Breakthrough in Stem Cell Research Shows Promise for Treating Multiple Sclerosis
A research study in mice by investigators at the University of Rochester Medical Center (URMC) suggests it would be possible to repair the brain cell damage caused by multiple sclerosis (MS). The research was published in the journal Cell Reports.
The research, led by Steve Goldman, professor of Neurology and Neuroscience at URMC and co-director of the Center for Translational Neuromedicine, manipulated embryonic and induced pluripotent stem cells to create glia, a type of brain cell. Glial progenitor cells, a subtype of these cells, eventually form the primary support cells of the brain, astrocytes and oligodendrocytes, which play essential roles in the health and signaling behavior of nerve cells.
MS is an autoimmune disorder where the body’s immune system attacks oligodendrocytes. Oligodendrocytes manufacture myelin, which makes the insulation that allows nerve cells to communicate with each other. As myelin decreases in MS, the signaling between nerve cells is interrupted, which causes the loss of function that leads to problems with sensation, motor function and cognitive problems.

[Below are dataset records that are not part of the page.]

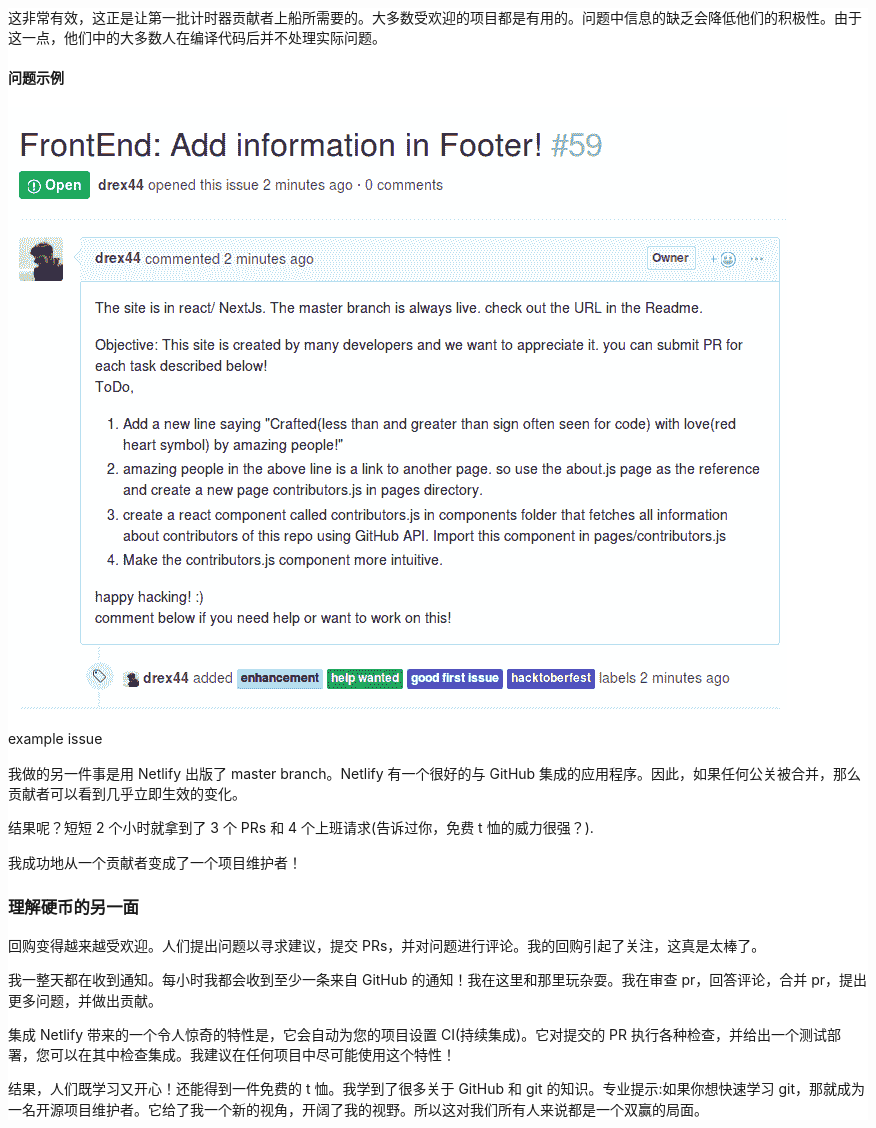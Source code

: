 这非常有效，这正是让第一批计时器贡献者上船所需要的。大多数受欢迎的项目都是有用的。问题中信息的缺乏会降低他们的积极性。由于这一点，他们中的大多数人在编译代码后并不处理实际问题。

#### 问题示例

![w4OHKsXyVbbu8ja7ckZRkMqLnwUiyGFAQK1Q](img/adee7809aee7670f0d84f98cc4eafe01.png)

example issue

我做的另一件事是用 Netlify 出版了 master branch。Netlify 有一个很好的与 GitHub 集成的应用程序。因此，如果任何公关被合并，那么贡献者可以看到几乎立即生效的变化。

结果呢？短短 2 个小时就拿到了 3 个 PRs 和 4 个上班请求(告诉过你，免费 t 恤的威力很强？).

我成功地从一个贡献者变成了一个项目维护者！

### 理解硬币的另一面

回购变得越来越受欢迎。人们提出问题以寻求建议，提交 PRs，并对问题进行评论。我的回购引起了关注，这真是太棒了。

我一整天都在收到通知。每小时我都会收到至少一条来自 GitHub 的通知！我在这里和那里玩杂耍。我在审查 pr，回答评论，合并 pr，提出更多问题，并做出贡献。

集成 Netlify 带来的一个令人惊奇的特性是，它会自动为您的项目设置 CI(持续集成)。它对提交的 PR 执行各种检查，并给出一个测试部署，您可以在其中检查集成。我建议在任何项目中尽可能使用这个特性！

结果，人们既学习又开心！还能得到一件免费的 t 恤。我学到了很多关于 GitHub 和 git 的知识。专业提示:如果你想快速学习 git，那就成为一名开源项目维护者。它给了我一个新的视角，开阔了我的视野。所以这对我们所有人来说都是一个双赢的局面。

In relapsing MS, which is an early part of the disease process, oligodendrocytes replenish the damaged myelin. But as the disease progresses, oligodendrocytes can’t keep up and MS becomes worse and irreversible.

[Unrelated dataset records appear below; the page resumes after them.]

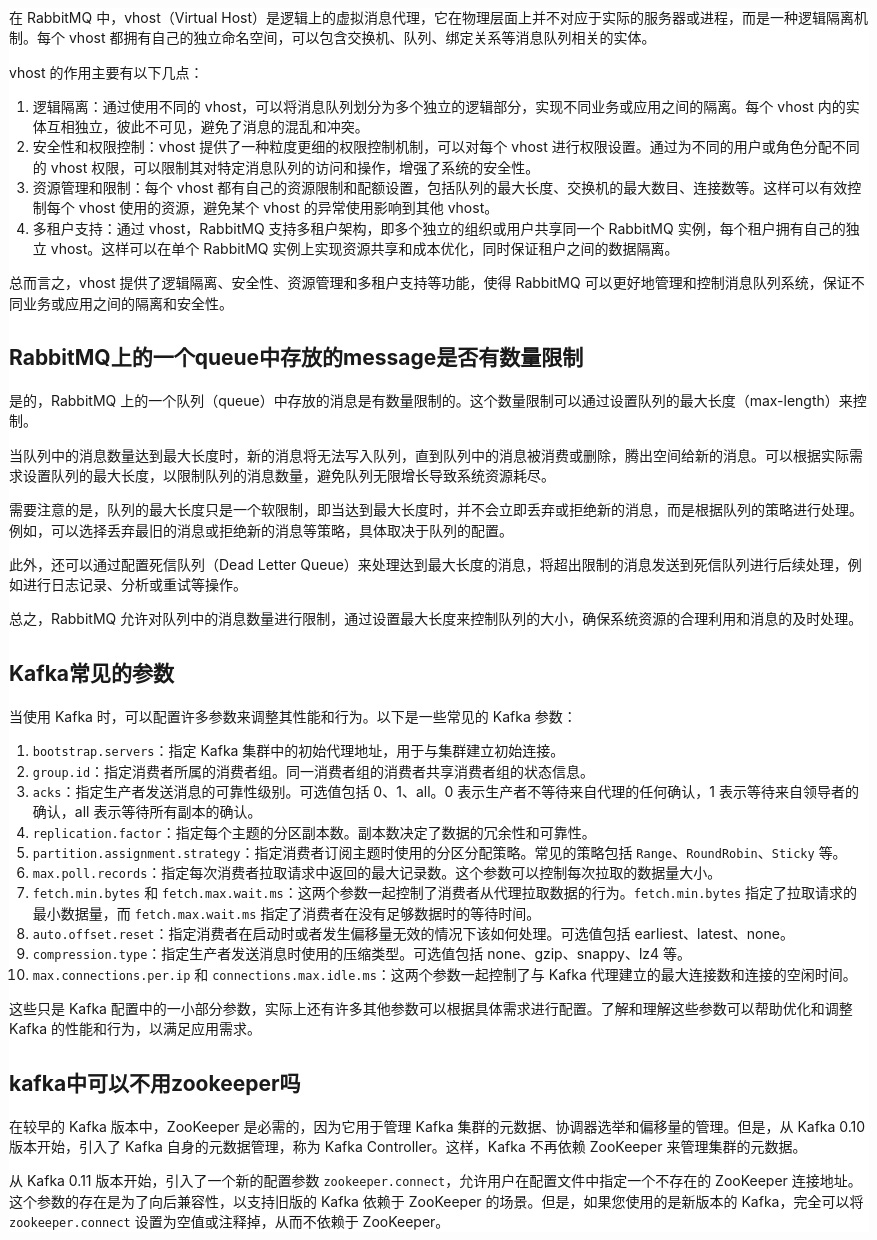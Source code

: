在 RabbitMQ 中，vhost（Virtual Host）是逻辑上的虚拟消息代理，它在物理层面上并不对应于实际的服务器或进程，而是一种逻辑隔离机制。每个 vhost 都拥有自己的独立命名空间，可以包含交换机、队列、绑定关系等消息队列相关的实体。

vhost 的作用主要有以下几点：

1. 逻辑隔离：通过使用不同的 vhost，可以将消息队列划分为多个独立的逻辑部分，实现不同业务或应用之间的隔离。每个 vhost 内的实体互相独立，彼此不可见，避免了消息的混乱和冲突。
2. 安全性和权限控制：vhost 提供了一种粒度更细的权限控制机制，可以对每个 vhost 进行权限设置。通过为不同的用户或角色分配不同的 vhost 权限，可以限制其对特定消息队列的访问和操作，增强了系统的安全性。
3. 资源管理和限制：每个 vhost 都有自己的资源限制和配额设置，包括队列的最大长度、交换机的最大数目、连接数等。这样可以有效控制每个 vhost 使用的资源，避免某个 vhost 的异常使用影响到其他 vhost。
4. 多租户支持：通过 vhost，RabbitMQ 支持多租户架构，即多个独立的组织或用户共享同一个 RabbitMQ 实例，每个租户拥有自己的独立 vhost。这样可以在单个 RabbitMQ 实例上实现资源共享和成本优化，同时保证租户之间的数据隔离。

总而言之，vhost 提供了逻辑隔离、安全性、资源管理和多租户支持等功能，使得 RabbitMQ 可以更好地管理和控制消息队列系统，保证不同业务或应用之间的隔离和安全性。

## RabbitMQ上的一个queue中存放的message是否有数量限制

是的，RabbitMQ 上的一个队列（queue）中存放的消息是有数量限制的。这个数量限制可以通过设置队列的最大长度（max-length）来控制。

当队列中的消息数量达到最大长度时，新的消息将无法写入队列，直到队列中的消息被消费或删除，腾出空间给新的消息。可以根据实际需求设置队列的最大长度，以限制队列的消息数量，避免队列无限增长导致系统资源耗尽。

需要注意的是，队列的最大长度只是一个软限制，即当达到最大长度时，并不会立即丢弃或拒绝新的消息，而是根据队列的策略进行处理。例如，可以选择丢弃最旧的消息或拒绝新的消息等策略，具体取决于队列的配置。

此外，还可以通过配置死信队列（Dead Letter Queue）来处理达到最大长度的消息，将超出限制的消息发送到死信队列进行后续处理，例如进行日志记录、分析或重试等操作。

总之，RabbitMQ 允许对队列中的消息数量进行限制，通过设置最大长度来控制队列的大小，确保系统资源的合理利用和消息的及时处理。

## Kafka常见的参数

当使用 Kafka 时，可以配置许多参数来调整其性能和行为。以下是一些常见的 Kafka 参数：

1. `bootstrap.servers`：指定 Kafka 集群中的初始代理地址，用于与集群建立初始连接。
2. `group.id`：指定消费者所属的消费者组。同一消费者组的消费者共享消费者组的状态信息。
3. `acks`：指定生产者发送消息的可靠性级别。可选值包括 0、1、all。0 表示生产者不等待来自代理的任何确认，1 表示等待来自领导者的确认，all 表示等待所有副本的确认。
4. `replication.factor`：指定每个主题的分区副本数。副本数决定了数据的冗余性和可靠性。
5. `partition.assignment.strategy`：指定消费者订阅主题时使用的分区分配策略。常见的策略包括 `Range`、`RoundRobin`、`Sticky` 等。
6. `max.poll.records`：指定每次消费者拉取请求中返回的最大记录数。这个参数可以控制每次拉取的数据量大小。
7. `fetch.min.bytes` 和 `fetch.max.wait.ms`：这两个参数一起控制了消费者从代理拉取数据的行为。`fetch.min.bytes` 指定了拉取请求的最小数据量，而 `fetch.max.wait.ms` 指定了消费者在没有足够数据时的等待时间。
8. `auto.offset.reset`：指定消费者在启动时或者发生偏移量无效的情况下该如何处理。可选值包括 earliest、latest、none。
9. `compression.type`：指定生产者发送消息时使用的压缩类型。可选值包括 none、gzip、snappy、lz4 等。
10. `max.connections.per.ip` 和 `connections.max.idle.ms`：这两个参数一起控制了与 Kafka 代理建立的最大连接数和连接的空闲时间。

这些只是 Kafka 配置中的一小部分参数，实际上还有许多其他参数可以根据具体需求进行配置。了解和理解这些参数可以帮助优化和调整 Kafka 的性能和行为，以满足应用需求。

## kafka中可以不用zookeeper吗

在较早的 Kafka 版本中，ZooKeeper 是必需的，因为它用于管理 Kafka 集群的元数据、协调器选举和偏移量的管理。但是，从 Kafka 0.10 版本开始，引入了 Kafka 自身的元数据管理，称为 Kafka Controller。这样，Kafka 不再依赖 ZooKeeper 来管理集群的元数据。

从 Kafka 0.11 版本开始，引入了一个新的配置参数 `zookeeper.connect`，允许用户在配置文件中指定一个不存在的 ZooKeeper 连接地址。这个参数的存在是为了向后兼容性，以支持旧版的 Kafka 依赖于 ZooKeeper 的场景。但是，如果您使用的是新版本的 Kafka，完全可以将 `zookeeper.connect` 设置为空值或注释掉，从而不依赖于 ZooKeeper。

“These findings demonstrate that through the transplantation of human glial cells, we can effectively achieve remyelination in the adult brain,” Goldman said. “These findings have significant therapeutics implications and represent a proof-of-concept for future clinical trials for multiple sclerosis and potential other neurodegenerative diseases.”
Goldman and his team transplanted human glial progenitor cells into adult mouse models of progressive MS. The cells traveled to the needed location in the brain of the mice, manufactured new oligodendrocytes and replaced the damaged and missing myelin. The process of remyelination resulted in restored motor function in the laboratory animals.
The scientists speculate that this approach might be applied to other neurological diseases, such as pediatric leukodystrophies and certain kinds of strokes in adults.
Goldman is the scientific founder of a biotech company, Oscine Therapeutics, which is working to leverage the technology for therapeutics for MS and other glial diseases, such as Huntington’s disease. The company’s most advanced pipeline product is currently under review by the U.S. Food and Drug Administration (FDA) with hopes of it beginning clinical trials for Huntington’s disease sometime this year.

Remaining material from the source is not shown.